_Stored records_
====

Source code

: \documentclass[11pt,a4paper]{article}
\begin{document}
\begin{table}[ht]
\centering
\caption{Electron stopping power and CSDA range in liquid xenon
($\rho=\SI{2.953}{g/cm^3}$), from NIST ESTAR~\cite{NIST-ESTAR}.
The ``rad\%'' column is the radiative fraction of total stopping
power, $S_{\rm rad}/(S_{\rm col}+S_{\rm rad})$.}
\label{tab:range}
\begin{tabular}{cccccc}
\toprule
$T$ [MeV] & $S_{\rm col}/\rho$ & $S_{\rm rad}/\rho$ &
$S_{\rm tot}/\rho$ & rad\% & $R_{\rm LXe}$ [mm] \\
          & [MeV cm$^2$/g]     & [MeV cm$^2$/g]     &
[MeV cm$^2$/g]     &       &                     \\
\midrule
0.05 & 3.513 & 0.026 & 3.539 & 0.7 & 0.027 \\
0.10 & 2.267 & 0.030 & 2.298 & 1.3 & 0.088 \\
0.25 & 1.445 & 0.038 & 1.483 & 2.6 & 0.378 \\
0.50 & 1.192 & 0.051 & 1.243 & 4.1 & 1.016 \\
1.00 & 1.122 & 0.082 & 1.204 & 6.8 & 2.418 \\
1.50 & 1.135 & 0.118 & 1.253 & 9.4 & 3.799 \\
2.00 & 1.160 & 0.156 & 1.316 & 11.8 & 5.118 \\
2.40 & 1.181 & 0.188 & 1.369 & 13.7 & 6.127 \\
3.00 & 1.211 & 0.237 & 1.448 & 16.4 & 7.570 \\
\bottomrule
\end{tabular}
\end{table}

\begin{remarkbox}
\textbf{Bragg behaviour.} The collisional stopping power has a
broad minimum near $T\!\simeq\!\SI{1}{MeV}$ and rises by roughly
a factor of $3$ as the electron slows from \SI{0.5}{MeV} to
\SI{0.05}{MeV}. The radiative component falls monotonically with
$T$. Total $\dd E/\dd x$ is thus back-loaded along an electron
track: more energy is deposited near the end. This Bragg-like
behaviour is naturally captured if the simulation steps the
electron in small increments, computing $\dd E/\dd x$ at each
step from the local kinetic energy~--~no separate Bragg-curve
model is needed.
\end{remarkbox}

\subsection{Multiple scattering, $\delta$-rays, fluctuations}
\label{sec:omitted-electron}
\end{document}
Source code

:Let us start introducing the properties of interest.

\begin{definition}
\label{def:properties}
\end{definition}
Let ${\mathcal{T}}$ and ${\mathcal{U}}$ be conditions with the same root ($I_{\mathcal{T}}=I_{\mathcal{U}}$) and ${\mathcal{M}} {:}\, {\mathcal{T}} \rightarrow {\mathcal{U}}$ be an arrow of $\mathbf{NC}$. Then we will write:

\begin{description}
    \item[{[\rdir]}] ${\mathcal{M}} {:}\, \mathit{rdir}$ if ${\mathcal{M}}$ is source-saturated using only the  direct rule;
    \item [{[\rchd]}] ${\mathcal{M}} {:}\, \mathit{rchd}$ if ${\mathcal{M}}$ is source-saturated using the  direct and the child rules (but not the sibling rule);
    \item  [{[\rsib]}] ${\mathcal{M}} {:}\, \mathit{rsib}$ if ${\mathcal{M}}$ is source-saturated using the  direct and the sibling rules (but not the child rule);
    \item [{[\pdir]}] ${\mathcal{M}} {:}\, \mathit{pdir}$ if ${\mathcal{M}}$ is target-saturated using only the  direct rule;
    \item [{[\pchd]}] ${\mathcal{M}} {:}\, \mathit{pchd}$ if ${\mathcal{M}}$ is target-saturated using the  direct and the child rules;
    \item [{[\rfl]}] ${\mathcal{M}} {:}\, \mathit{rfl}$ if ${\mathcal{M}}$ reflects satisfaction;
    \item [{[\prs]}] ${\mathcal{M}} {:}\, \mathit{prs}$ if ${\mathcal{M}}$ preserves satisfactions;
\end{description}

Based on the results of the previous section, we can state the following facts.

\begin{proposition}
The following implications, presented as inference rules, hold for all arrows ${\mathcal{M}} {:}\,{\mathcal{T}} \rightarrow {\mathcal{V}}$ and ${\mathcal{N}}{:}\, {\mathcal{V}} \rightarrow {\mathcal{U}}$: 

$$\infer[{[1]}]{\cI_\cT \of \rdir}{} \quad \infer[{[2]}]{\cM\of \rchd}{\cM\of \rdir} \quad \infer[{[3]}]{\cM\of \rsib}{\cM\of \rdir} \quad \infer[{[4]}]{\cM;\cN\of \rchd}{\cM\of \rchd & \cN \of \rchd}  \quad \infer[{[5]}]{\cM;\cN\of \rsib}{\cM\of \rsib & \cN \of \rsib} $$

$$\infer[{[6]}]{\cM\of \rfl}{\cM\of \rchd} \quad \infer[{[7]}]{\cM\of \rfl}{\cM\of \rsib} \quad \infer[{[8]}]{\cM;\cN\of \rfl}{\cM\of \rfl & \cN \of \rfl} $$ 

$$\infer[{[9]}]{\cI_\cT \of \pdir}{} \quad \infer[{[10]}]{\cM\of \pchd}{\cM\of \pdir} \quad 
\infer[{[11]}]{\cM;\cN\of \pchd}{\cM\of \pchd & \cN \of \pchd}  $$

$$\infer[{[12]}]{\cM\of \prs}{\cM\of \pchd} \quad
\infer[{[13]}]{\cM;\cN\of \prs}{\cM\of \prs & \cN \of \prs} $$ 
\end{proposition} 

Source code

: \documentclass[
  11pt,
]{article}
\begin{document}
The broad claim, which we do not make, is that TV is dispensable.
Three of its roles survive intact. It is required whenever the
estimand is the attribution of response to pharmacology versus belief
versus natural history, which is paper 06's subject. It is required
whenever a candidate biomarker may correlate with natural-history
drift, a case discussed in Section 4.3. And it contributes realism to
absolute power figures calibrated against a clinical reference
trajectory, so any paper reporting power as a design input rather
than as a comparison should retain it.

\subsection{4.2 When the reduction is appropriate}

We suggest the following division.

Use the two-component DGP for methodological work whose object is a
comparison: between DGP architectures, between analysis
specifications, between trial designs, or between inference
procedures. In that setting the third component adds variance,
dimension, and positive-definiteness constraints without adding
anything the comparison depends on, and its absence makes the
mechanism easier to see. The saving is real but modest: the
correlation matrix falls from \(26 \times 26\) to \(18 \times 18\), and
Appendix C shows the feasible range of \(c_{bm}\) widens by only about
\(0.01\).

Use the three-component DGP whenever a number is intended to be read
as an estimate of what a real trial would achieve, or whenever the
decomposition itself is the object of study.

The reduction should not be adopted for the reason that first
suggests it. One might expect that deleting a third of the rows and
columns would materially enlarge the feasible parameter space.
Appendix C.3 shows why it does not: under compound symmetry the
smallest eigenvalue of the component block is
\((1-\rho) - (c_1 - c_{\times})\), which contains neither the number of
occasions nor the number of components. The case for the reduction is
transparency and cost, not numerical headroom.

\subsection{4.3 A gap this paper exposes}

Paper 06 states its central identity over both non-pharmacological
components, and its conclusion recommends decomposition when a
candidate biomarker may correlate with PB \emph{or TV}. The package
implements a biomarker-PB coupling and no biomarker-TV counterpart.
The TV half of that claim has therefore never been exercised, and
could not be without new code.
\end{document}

====

_Activity_
Repeat every line of the data precisely.

_Task solution_
Source code

: \documentclass[11pt,a4paper]{article}
\begin{document}
\begin{table}[ht]
\centering
\caption{Electron stopping power and CSDA range in liquid xenon
($\rho=\SI{2.953}{g/cm^3}$), from NIST ESTAR~\cite{NIST-ESTAR}.
The ``rad\%'' column is the radiative fraction of total stopping
power, $S_{\rm rad}/(S_{\rm col}+S_{\rm rad})$.}
\label{tab:range}
\begin{tabular}{cccccc}
\toprule
$T$ [MeV] & $S_{\rm col}/\rho$ & $S_{\rm rad}/\rho$ &
$S_{\rm tot}/\rho$ & rad\% & $R_{\rm LXe}$ [mm] \\
          & [MeV cm$^2$/g]     & [MeV cm$^2$/g]     &
[MeV cm$^2$/g]     &       &                     \\
\midrule
0.05 & 3.513 & 0.026 & 3.539 & 0.7 & 0.027 \\
0.10 & 2.267 & 0.030 & 2.298 & 1.3 & 0.088 \\
0.25 & 1.445 & 0.038 & 1.483 & 2.6 & 0.378 \\
0.50 & 1.192 & 0.051 & 1.243 & 4.1 & 1.016 \\
1.00 & 1.122 & 0.082 & 1.204 & 6.8 & 2.418 \\
1.50 & 1.135 & 0.118 & 1.253 & 9.4 & 3.799 \\
2.00 & 1.160 & 0.156 & 1.316 & 11.8 & 5.118 \\
2.40 & 1.181 & 0.188 & 1.369 & 13.7 & 6.127 \\
3.00 & 1.211 & 0.237 & 1.448 & 16.4 & 7.570 \\
\bottomrule
\end{tabular}
\end{table}

\begin{remarkbox}
\textbf{Bragg behaviour.} The collisional stopping power has a
broad minimum near $T\!\simeq\!\SI{1}{MeV}$ and rises by roughly
a factor of $3$ as the electron slows from \SI{0.5}{MeV} to
\SI{0.05}{MeV}. The radiative component falls monotonically with
$T$. Total $\dd E/\dd x$ is thus back-loaded along an electron
track: more energy is deposited near the end. This Bragg-like
behaviour is naturally captured if the simulation steps the
electron in small increments, computing $\dd E/\dd x$ at each
step from the local kinetic energy~--~no separate Bragg-curve
model is needed.
\end{remarkbox}

\subsection{Multiple scattering, $\delta$-rays, fluctuations}
\label{sec:omitted-electron}
\end{document}
Source code

:Let us start introducing the properties of interest.

\begin{definition}
\label{def:properties}
\end{definition}
Let ${\mathcal{T}}$ and ${\mathcal{U}}$ be conditions with the same root ($I_{\mathcal{T}}=I_{\mathcal{U}}$) and ${\mathcal{M}} {:}\, {\mathcal{T}} \rightarrow {\mathcal{U}}$ be an arrow of $\mathbf{NC}$. Then we will write:

\begin{description}
    \item[{[\rdir]}] ${\mathcal{M}} {:}\, \mathit{rdir}$ if ${\mathcal{M}}$ is source-saturated using only the  direct rule;
    \item [{[\rchd]}] ${\mathcal{M}} {:}\, \mathit{rchd}$ if ${\mathcal{M}}$ is source-saturated using the  direct and the child rules (but not the sibling rule);
    \item  [{[\rsib]}] ${\mathcal{M}} {:}\, \mathit{rsib}$ if ${\mathcal{M}}$ is source-saturated using the  direct and the sibling rules (but not the child rule);
    \item [{[\pdir]}] ${\mathcal{M}} {:}\, \mathit{pdir}$ if ${\mathcal{M}}$ is target-saturated using only the  direct rule;
    \item [{[\pchd]}] ${\mathcal{M}} {:}\, \mathit{pchd}$ if ${\mathcal{M}}$ is target-saturated using the  direct and the child rules;
    \item [{[\rfl]}] ${\mathcal{M}} {:}\, \mathit{rfl}$ if ${\mathcal{M}}$ reflects satisfaction;
    \item [{[\prs]}] ${\mathcal{M}} {:}\, \mathit{prs}$ if ${\mathcal{M}}$ preserves satisfactions;
\end{description}

Based on the results of the previous section, we can state the following facts.

\begin{proposition}
The following implications, presented as inference rules, hold for all arrows ${\mathcal{M}} {:}\,{\mathcal{T}} \rightarrow {\mathcal{V}}$ and ${\mathcal{N}}{:}\, {\mathcal{V}} \rightarrow {\mathcal{U}}$: 

$$\infer[{[1]}]{\cI_\cT \of \rdir}{} \quad \infer[{[2]}]{\cM\of \rchd}{\cM\of \rdir} \quad \infer[{[3]}]{\cM\of \rsib}{\cM\of \rdir} \quad \infer[{[4]}]{\cM;\cN\of \rchd}{\cM\of \rchd & \cN \of \rchd}  \quad \infer[{[5]}]{\cM;\cN\of \rsib}{\cM\of \rsib & \cN \of \rsib} $$

$$\infer[{[6]}]{\cM\of \rfl}{\cM\of \rchd} \quad \infer[{[7]}]{\cM\of \rfl}{\cM\of \rsib} \quad \infer[{[8]}]{\cM;\cN\of \rfl}{\cM\of \rfl & \cN \of \rfl} $$ 

$$\infer[{[9]}]{\cI_\cT \of \pdir}{} \quad \infer[{[10]}]{\cM\of \pchd}{\cM\of \pdir} \quad 
\infer[{[11]}]{\cM;\cN\of \pchd}{\cM\of \pchd & \cN \of \pchd}  $$

$$\infer[{[12]}]{\cM\of \prs}{\cM\of \pchd} \quad
\infer[{[13]}]{\cM;\cN\of \prs}{\cM\of \prs & \cN \of \prs} $$ 
\end{proposition} 

Source code

: \documentclass[
  11pt,
]{article}
\begin{document}
The broad claim, which we do not make, is that TV is dispensable.
Three of its roles survive intact. It is required whenever the
estimand is the attribution of response to pharmacology versus belief
versus natural history, which is paper 06's subject. It is required
whenever a candidate biomarker may correlate with natural-history
drift, a case discussed in Section 4.3. And it contributes realism to
absolute power figures calibrated against a clinical reference
trajectory, so any paper reporting power as a design input rather
than as a comparison should retain it.

\subsection{4.2 When the reduction is appropriate}

We suggest the following division.

Use the two-component DGP for methodological work whose object is a
comparison: between DGP architectures, between analysis
specifications, between trial designs, or between inference
procedures. In that setting the third component adds variance,
dimension, and positive-definiteness constraints without adding
anything the comparison depends on, and its absence makes the
mechanism easier to see. The saving is real but modest: the
correlation matrix falls from \(26 \times 26\) to \(18 \times 18\), and
Appendix C shows the feasible range of \(c_{bm}\) widens by only about
\(0.01\).

Use the three-component DGP whenever a number is intended to be read
as an estimate of what a real trial would achieve, or whenever the
decomposition itself is the object of study.

The reduction should not be adopted for the reason that first
suggests it. One might expect that deleting a third of the rows and
columns would materially enlarge the feasible parameter space.
Appendix C.3 shows why it does not: under compound symmetry the
smallest eigenvalue of the component block is
\((1-\rho) - (c_1 - c_{\times})\), which contains neither the number of
occasions nor the number of components. The case for the reduction is
transparency and cost, not numerical headroom.

\subsection{4.3 A gap this paper exposes}

Paper 06 states its central identity over both non-pharmacological
components, and its conclusion recommends decomposition when a
candidate biomarker may correlate with PB \emph{or TV}. The package
implements a biomarker-PB coupling and no biomarker-TV counterpart.
The TV half of that claim has therefore never been exercised, and
could not be without new code.
\end{document}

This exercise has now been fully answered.